##### EXERCISE DATA #####
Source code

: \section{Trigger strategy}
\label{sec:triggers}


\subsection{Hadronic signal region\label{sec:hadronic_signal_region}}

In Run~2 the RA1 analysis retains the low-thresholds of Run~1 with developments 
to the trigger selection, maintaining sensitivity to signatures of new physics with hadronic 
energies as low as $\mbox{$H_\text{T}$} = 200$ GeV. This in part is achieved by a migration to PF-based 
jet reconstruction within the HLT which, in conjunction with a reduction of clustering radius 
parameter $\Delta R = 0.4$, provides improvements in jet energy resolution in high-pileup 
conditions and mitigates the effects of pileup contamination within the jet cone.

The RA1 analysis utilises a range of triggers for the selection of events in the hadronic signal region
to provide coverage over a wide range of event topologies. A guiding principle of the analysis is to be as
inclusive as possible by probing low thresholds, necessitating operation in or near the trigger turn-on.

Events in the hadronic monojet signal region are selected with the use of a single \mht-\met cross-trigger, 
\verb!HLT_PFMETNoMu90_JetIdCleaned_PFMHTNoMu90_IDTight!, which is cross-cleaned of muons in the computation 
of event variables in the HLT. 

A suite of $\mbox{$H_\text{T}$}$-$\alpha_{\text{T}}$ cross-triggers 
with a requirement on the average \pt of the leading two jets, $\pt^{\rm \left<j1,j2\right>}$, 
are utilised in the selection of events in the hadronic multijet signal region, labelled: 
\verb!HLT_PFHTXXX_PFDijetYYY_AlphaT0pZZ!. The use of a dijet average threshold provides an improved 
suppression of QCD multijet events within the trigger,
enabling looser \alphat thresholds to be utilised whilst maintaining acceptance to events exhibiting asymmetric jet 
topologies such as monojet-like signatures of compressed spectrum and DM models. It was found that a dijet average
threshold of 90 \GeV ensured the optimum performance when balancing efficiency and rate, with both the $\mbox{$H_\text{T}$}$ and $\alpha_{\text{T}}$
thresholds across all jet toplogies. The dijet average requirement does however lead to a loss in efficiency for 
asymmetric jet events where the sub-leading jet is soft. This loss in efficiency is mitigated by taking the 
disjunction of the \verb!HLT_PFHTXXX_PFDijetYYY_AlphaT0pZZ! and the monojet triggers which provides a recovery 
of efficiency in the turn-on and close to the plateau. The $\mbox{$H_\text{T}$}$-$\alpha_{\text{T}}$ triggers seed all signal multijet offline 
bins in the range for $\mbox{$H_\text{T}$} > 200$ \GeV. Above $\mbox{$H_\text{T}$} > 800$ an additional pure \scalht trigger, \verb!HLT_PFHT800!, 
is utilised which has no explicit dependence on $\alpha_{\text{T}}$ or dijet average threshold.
#####
##### EXERCISE DATA #####
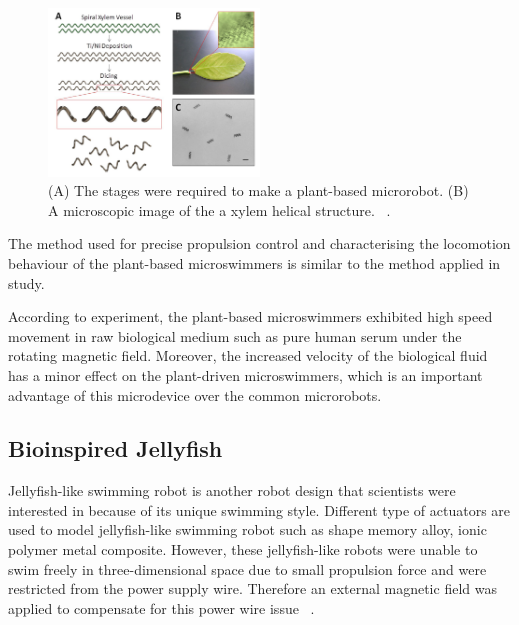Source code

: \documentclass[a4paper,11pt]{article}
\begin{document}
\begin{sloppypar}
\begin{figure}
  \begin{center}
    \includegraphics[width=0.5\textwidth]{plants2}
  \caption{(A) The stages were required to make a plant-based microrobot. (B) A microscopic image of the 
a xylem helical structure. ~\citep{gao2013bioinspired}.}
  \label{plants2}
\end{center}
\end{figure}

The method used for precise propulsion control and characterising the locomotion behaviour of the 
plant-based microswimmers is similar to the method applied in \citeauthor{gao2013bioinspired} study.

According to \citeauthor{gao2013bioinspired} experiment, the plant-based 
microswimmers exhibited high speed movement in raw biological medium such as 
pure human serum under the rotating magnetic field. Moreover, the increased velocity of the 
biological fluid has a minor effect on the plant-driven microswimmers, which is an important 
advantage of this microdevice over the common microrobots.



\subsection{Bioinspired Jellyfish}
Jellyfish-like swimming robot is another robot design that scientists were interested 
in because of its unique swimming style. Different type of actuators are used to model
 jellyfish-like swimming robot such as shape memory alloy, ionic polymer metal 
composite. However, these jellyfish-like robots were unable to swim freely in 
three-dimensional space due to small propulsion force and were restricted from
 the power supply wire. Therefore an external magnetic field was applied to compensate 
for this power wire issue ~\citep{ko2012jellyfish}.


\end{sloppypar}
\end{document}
#####
WHAT TO DO |
The entries above hold the needed span. Transcribe exactly the lines from the one with "asymmetric jet events" to the one with "is utilised which", both included.

REPLY TO THE TASK |
asymmetric jet events where the sub-leading jet is soft. This loss in efficiency is mitigated by taking the 
disjunction of the \verb!HLT_PFHTXXX_PFDijetYYY_AlphaT0pZZ! and the monojet triggers which provides a recovery 
of efficiency in the turn-on and close to the plateau. The $\mbox{$H_\text{T}$}$-$\alpha_{\text{T}}$ triggers seed all signal multijet offline 
bins in the range for $\mbox{$H_\text{T}$} > 200$ \GeV. Above $\mbox{$H_\text{T}$} > 800$ an additional pure \scalht trigger, \verb!HLT_PFHT800!, 
is utilised which has no explicit dependence on $\alpha_{\text{T}}$ or dijet average threshold.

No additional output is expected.